What draws organisations to use internal or external coaching, and how committed are they to these? asks Clive Mann, in the first of a series of articles highlighting themes emerging from the 6th Ridler Report, illustrating innovation and best practice with case studies

Some 73 per cent of the large organisations surveyed for the latest Ridler Report expect to increase their spending on coaching over the next two years.

The 6th Ridler Report, published last month (October), highlights key trends in the use of coaching in large organisations, offering organisational sponsors of coaching data to benchmark their coaching strategy with other organisations.

As with previous Ridler Reports, quantitative and qualitative data is collected exclusively from organisations that use coaching (rather than from external coaches). Some 105 blue chip organisations were surveyed, including: BBC, Clifford Chance, Deloitte, GSK, Johnson Matthey, Lloyds Banking Group, Microsoft, NHS, ScottishPower and TNT.

The latest Ridler Report shows 39 per cent of coaching hours delivered are currently one-to-one internal coaching and 42 per cent one-to-one external coaching. Some 70 per cent of organisations currently have an internal coaching capability and 20 per cent of organisations are planning to introduce internal coaching.

Over the next two years, 57 per cent of organisations will increase their use of one-to-one external coaching and 75 per cent will increase their one-to-one internal coaching.

Organisations are finding compelling and different reasons for balancing their investment in these two main types of coaching.

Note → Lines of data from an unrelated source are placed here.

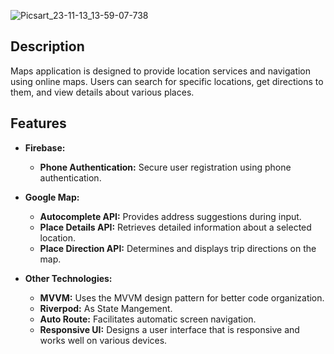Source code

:![Picsart_23-11-13_13-59-07-738](https://github.com/elsankary99/test-map/assets/65948188/a2c6d26e-1dd9-4411-a088-be0c1afd6d88)

## Description

Maps application is designed to provide location services and navigation using online maps. Users can search for specific locations, get directions to them, and view details about various places. 

## Features

- **Firebase:**
  - **Phone Authentication:** Secure user registration using phone authentication.

- **Google Map:**
  - **Autocomplete API:** Provides address suggestions during input.
  - **Place Details API:** Retrieves detailed information about a selected location.
  - **Place Direction API:** Determines and displays trip directions on the map.

- **Other Technologies:**
  - **MVVM:** Uses the MVVM design pattern for better code organization.
  - **Riverpod:** As State Mangement.
  - **Auto Route:** Facilitates automatic screen navigation.
  - **Responsive UI:** Designs a user interface that is responsive and works well on various devices.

The drivers of organisations’ investment in internal coaching capability include its contribution to the broader development of a coaching culture, its role as an accessible centre of excellence for coaching which the organisation can draw on and widening the availability of coaching to less senior executives who have not traditionally had access to coaching.

The CBRE UK case study from the Ridler Report illustrates some of the reasons why external coaching is thriving alongside internal coaching. CBRE has selected external coaching for its senior leaders because of external coaches’ diverse experience of coaching in a variety of different businesses and because its senior leaders are more ready to share confidential business and personal information with an external coach than an internal coach.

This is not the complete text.